= WORK INSTRUCTION =
Look through the records below for the line with "- Date Submitted". Return that line and each one after it up to and including the line with "89682 | 2016-09-15 | 2016-09-15 |", exactly.

= PROVIDED INFORMATION =
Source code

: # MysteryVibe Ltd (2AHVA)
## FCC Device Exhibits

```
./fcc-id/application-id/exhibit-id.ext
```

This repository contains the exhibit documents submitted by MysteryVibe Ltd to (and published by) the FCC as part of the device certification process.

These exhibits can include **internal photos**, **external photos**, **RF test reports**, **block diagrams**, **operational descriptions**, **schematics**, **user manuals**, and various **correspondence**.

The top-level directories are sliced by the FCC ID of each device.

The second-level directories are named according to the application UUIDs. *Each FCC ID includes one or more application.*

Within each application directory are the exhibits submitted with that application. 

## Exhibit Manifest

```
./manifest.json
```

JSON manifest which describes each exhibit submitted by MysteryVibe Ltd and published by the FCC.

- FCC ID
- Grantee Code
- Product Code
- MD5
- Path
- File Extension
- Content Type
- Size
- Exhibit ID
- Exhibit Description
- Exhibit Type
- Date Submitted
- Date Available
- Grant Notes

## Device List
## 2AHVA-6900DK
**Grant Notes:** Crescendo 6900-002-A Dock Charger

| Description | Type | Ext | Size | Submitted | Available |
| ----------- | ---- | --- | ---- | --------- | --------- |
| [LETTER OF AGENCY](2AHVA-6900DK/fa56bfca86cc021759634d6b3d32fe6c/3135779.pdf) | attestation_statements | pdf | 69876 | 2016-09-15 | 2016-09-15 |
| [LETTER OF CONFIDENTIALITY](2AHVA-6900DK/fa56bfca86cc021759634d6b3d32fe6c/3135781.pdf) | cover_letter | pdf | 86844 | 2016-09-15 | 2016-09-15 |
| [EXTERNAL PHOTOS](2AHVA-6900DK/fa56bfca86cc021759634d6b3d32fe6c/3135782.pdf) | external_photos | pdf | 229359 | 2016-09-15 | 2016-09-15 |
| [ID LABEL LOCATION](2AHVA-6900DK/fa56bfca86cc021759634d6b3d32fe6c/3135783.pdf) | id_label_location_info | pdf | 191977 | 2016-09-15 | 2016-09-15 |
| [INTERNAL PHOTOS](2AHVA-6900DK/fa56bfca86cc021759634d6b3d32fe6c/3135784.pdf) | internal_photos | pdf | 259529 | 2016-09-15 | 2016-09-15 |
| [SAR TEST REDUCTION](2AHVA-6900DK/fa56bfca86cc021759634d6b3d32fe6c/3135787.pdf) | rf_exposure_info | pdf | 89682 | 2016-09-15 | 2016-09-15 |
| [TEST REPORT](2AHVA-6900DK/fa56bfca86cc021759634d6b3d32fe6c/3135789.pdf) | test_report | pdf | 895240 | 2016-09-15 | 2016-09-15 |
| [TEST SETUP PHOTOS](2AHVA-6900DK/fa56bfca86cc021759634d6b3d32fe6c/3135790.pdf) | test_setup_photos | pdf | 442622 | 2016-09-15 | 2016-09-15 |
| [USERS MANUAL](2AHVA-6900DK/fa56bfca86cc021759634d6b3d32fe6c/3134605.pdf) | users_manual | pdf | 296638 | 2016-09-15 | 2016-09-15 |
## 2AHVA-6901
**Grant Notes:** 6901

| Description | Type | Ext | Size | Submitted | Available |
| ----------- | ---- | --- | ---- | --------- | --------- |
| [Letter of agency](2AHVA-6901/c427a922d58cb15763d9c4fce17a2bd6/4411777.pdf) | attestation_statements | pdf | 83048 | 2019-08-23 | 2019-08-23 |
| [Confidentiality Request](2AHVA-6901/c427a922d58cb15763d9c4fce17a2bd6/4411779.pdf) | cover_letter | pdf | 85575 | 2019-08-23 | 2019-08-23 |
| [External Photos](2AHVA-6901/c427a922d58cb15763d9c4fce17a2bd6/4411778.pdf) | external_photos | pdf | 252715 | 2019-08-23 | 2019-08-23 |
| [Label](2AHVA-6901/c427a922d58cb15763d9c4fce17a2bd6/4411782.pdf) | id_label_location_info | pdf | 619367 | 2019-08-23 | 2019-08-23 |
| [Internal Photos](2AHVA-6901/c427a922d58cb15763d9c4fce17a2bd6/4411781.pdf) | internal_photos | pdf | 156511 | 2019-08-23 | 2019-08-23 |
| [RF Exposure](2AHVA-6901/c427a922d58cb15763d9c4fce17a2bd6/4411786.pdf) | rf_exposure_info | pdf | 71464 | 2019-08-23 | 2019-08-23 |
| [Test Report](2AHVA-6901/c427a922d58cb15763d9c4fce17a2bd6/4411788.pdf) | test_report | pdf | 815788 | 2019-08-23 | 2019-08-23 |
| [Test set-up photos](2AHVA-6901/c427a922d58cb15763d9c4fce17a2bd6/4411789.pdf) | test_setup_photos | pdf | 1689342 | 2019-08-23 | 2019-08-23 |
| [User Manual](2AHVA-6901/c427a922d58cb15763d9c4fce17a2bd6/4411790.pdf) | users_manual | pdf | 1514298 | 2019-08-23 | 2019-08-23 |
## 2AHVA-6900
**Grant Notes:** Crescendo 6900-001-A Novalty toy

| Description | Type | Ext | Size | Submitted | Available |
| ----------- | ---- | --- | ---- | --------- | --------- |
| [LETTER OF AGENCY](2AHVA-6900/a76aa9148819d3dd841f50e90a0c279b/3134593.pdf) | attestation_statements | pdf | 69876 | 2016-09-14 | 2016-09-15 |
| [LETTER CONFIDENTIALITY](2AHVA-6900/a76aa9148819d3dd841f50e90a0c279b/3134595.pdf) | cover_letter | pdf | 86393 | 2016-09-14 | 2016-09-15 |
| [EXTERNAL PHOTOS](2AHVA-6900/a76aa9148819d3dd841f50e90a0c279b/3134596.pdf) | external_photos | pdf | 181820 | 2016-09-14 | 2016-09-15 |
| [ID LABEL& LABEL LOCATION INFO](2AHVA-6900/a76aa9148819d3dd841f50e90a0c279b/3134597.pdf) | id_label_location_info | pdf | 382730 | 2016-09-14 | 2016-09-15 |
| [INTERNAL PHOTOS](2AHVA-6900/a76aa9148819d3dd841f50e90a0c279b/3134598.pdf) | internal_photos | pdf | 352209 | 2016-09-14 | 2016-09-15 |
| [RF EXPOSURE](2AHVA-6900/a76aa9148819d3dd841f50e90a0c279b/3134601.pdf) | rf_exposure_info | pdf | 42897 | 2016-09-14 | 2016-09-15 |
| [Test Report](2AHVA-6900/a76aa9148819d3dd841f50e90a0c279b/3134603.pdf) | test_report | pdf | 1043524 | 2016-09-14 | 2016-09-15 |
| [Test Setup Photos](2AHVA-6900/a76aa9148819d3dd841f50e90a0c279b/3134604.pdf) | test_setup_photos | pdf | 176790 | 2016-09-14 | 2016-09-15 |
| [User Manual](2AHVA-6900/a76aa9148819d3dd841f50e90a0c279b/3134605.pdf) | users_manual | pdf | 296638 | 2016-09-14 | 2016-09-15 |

= RESPONSE BOX =
- Date Submitted
- Date Available
- Grant Notes

## Device List
## 2AHVA-6900DK
**Grant Notes:** Crescendo 6900-002-A Dock Charger

| Description | Type | Ext | Size | Submitted | Available |
| ----------- | ---- | --- | ---- | --------- | --------- |
| [LETTER OF AGENCY](2AHVA-6900DK/fa56bfca86cc021759634d6b3d32fe6c/3135779.pdf) | attestation_statements | pdf | 69876 | 2016-09-15 | 2016-09-15 |
| [LETTER OF CONFIDENTIALITY](2AHVA-6900DK/fa56bfca86cc021759634d6b3d32fe6c/3135781.pdf) | cover_letter | pdf | 86844 | 2016-09-15 | 2016-09-15 |
| [EXTERNAL PHOTOS](2AHVA-6900DK/fa56bfca86cc021759634d6b3d32fe6c/3135782.pdf) | external_photos | pdf | 229359 | 2016-09-15 | 2016-09-15 |
| [ID LABEL LOCATION](2AHVA-6900DK/fa56bfca86cc021759634d6b3d32fe6c/3135783.pdf) | id_label_location_info | pdf | 191977 | 2016-09-15 | 2016-09-15 |
| [INTERNAL PHOTOS](2AHVA-6900DK/fa56bfca86cc021759634d6b3d32fe6c/3135784.pdf) | internal_photos | pdf | 259529 | 2016-09-15 | 2016-09-15 |
| [SAR TEST REDUCTION](2AHVA-6900DK/fa56bfca86cc021759634d6b3d32fe6c/3135787.pdf) | rf_exposure_info | pdf | 89682 | 2016-09-15 | 2016-09-15 |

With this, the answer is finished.